Les adieux pour Débutant
Anne Tyler

Traduit de l'anglais (États-Unis) par Sylvie Schneiter
Stock
janvier 2014
224 p.  19 €
 
 
 
 La rédaction l'a lu

L’extraordinaire d’une vie ordinaire

Aaron n’a jamais cru aux fantômes. Les morts reviendraient sur terre, mais d’où ? Pourtant, lorsque quelques temps après sa mort, sa femme Dorothy lui apparaît et se met tranquillement à marcher à ses côtés, il accueille sa présence avec naturel, pénétré d’un « bonheur ineffable au fond de l’âme. » C’est avec Dorothy, et elle seule, qu’il veut affronter le chagrin. Un chagrin dont il n’a aucune expérience et contre lequel, il n’a pas le mode d’emploi. Aaron ne veut pas de l’attention de ses collègues, est embarrassé par l’empressement de sa sœur à remettre de l’ordre dans sa vie. Il pressent que, pour elle, la mort de Dorothy ne mérite sans doute pas un tel abattement. Estropié de la jambe et du pied droits depuis l’enfance, choyé par ses proches, il a toujours eu l’impression d’être comme les autres et il n’a jamais su faire avec la sollicitude. Dans ces circonstances plus que jamais, il préfèrerait que les autres se conduisent normalement autour de lui. L’ironie lui sert de bouclier, mais la vie n’est-elle pas ironique ? La poitrine de Dorothy a été défoncée par le poste de télévision, serait-elle toujours en vie s’ils avaient acheté un écran plat comme ils l’avaient projeté? Et si elle avait trouvé ses crackers exactement où elle les avait laissés ?
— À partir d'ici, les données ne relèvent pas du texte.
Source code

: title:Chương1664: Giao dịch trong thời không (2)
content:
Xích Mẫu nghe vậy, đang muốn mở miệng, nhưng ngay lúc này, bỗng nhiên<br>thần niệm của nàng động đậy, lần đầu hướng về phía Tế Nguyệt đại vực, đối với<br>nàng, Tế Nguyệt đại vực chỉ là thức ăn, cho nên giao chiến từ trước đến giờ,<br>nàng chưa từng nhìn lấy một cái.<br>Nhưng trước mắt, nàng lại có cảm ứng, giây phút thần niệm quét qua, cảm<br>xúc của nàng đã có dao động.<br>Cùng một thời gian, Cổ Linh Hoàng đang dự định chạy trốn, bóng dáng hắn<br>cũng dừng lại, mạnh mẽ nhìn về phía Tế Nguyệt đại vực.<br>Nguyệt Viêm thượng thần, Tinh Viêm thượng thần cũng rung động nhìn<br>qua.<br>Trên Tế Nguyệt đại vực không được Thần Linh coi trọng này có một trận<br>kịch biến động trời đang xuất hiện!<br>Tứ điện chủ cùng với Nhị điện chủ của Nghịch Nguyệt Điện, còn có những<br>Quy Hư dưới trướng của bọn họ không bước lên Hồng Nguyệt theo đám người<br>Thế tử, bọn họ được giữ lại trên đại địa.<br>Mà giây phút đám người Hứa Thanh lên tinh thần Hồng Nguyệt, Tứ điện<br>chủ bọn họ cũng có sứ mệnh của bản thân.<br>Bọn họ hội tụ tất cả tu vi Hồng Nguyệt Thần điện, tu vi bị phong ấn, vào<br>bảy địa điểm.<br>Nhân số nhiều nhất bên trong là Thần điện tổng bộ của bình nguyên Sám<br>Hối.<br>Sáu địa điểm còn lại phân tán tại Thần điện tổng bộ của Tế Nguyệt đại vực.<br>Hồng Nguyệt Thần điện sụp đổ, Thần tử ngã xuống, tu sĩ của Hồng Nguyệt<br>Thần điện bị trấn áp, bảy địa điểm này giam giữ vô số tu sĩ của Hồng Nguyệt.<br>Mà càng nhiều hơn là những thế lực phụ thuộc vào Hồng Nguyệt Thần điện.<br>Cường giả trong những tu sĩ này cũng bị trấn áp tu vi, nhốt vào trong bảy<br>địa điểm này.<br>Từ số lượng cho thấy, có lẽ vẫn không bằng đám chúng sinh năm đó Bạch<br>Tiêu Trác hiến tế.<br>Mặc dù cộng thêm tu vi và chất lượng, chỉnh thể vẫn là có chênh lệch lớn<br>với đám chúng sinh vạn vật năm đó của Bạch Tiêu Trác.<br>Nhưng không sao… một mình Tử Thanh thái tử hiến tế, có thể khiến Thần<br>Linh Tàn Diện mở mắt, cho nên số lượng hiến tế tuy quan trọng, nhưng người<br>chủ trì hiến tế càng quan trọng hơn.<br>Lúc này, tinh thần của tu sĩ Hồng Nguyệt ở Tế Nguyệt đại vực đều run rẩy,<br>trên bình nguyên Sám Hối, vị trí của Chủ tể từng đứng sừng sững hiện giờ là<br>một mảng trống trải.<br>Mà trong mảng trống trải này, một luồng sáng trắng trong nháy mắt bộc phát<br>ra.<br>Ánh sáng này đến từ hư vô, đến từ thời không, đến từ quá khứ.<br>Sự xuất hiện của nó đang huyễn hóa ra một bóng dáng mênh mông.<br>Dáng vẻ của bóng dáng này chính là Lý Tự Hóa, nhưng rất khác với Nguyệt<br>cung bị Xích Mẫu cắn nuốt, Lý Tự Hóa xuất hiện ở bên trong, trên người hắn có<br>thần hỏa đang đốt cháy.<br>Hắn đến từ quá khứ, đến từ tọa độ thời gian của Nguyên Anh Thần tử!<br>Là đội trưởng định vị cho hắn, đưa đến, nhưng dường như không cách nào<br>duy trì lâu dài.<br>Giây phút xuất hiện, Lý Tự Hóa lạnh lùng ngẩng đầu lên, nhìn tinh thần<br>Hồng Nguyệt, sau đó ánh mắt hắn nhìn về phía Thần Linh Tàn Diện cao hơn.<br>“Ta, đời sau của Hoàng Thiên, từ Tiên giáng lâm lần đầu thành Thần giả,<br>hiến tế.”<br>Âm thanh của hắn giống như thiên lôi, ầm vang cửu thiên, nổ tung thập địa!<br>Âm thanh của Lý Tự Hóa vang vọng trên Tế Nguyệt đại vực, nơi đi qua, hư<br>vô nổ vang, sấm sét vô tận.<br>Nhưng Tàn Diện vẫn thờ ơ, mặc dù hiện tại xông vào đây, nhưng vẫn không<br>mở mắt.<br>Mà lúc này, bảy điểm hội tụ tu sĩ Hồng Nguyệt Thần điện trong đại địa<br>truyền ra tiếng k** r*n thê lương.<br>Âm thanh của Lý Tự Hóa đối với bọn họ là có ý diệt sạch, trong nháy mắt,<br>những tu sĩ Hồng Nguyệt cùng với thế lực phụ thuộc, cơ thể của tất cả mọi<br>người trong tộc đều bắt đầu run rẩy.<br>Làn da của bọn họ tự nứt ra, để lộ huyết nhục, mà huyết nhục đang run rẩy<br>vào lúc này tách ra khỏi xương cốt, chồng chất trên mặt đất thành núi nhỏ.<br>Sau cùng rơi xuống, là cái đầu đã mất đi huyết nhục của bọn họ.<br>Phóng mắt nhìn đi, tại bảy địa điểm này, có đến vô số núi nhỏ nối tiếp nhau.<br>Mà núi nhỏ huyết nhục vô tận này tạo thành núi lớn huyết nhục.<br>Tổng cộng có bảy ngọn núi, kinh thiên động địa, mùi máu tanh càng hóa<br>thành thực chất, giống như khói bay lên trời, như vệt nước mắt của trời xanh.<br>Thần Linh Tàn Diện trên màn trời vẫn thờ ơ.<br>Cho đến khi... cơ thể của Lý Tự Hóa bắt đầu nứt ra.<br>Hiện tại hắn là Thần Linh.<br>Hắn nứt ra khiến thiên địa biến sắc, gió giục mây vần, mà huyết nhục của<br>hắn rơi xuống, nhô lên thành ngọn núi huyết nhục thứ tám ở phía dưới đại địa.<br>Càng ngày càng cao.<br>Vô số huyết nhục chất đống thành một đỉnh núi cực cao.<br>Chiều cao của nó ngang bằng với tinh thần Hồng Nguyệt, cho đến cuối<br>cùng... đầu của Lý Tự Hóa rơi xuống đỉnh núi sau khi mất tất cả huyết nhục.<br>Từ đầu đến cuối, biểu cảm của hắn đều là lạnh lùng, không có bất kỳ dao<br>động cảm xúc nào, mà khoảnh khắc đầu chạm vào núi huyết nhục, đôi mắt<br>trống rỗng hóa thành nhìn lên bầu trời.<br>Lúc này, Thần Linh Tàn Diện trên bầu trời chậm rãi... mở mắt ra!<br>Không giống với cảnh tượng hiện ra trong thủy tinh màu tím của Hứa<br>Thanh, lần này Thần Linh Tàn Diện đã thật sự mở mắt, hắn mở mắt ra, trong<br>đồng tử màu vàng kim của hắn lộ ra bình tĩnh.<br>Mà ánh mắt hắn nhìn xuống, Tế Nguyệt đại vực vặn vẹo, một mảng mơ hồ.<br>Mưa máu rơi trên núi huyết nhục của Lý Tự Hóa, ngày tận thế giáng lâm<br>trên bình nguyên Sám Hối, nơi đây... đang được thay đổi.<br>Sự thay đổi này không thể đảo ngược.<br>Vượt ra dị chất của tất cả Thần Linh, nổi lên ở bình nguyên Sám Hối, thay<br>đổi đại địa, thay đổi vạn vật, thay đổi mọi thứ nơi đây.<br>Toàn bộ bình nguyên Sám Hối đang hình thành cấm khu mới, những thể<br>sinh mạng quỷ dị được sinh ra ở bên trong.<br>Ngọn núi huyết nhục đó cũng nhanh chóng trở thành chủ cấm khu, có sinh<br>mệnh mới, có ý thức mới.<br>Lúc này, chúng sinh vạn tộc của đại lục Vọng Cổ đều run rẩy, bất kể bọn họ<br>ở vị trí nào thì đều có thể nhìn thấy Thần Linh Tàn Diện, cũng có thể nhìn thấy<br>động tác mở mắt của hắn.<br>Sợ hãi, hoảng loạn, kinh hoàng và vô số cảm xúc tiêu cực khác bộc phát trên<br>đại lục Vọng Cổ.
Les jours passent, tout lui rappelle Dorothy. La vue de deux silhouettes marchant côte à côte, lui transperce le cœur, le transporte aux tout débuts de leur relation, à la singularité de leur histoire, de la personnalité de sa femme. L’a-t-il parfaitement connue ? Lui a-t-il dit ce qu’il aurait dû lui dire ? « Ils surmontaient les accrocs, passaient dessus et leur vie commune suivait son cours. » Les accrocs, Aaron cherche à les réparer, à l’infini, pour tisser une toile à laquelle se raccrocher. Il voit Dorothy « tellement fidèle à elle-même, tellement normale, disgracieuse, quelconque, le regardant droit dans les yeux, une pellicule de sueur au dessus de sa lèvre supérieure, ses gros bras serrant sa sacoche sur son ventre. » Elle est là et pourtant, « il est trop tard pour te décrire ce que j’endure, » lui dit-elle. Elle s’échappe. Cette disparition, Anne Tyler la saisit au vol, avec fantaisie, nous plongeant dans l’extraordinaire d’une vie ordinaire.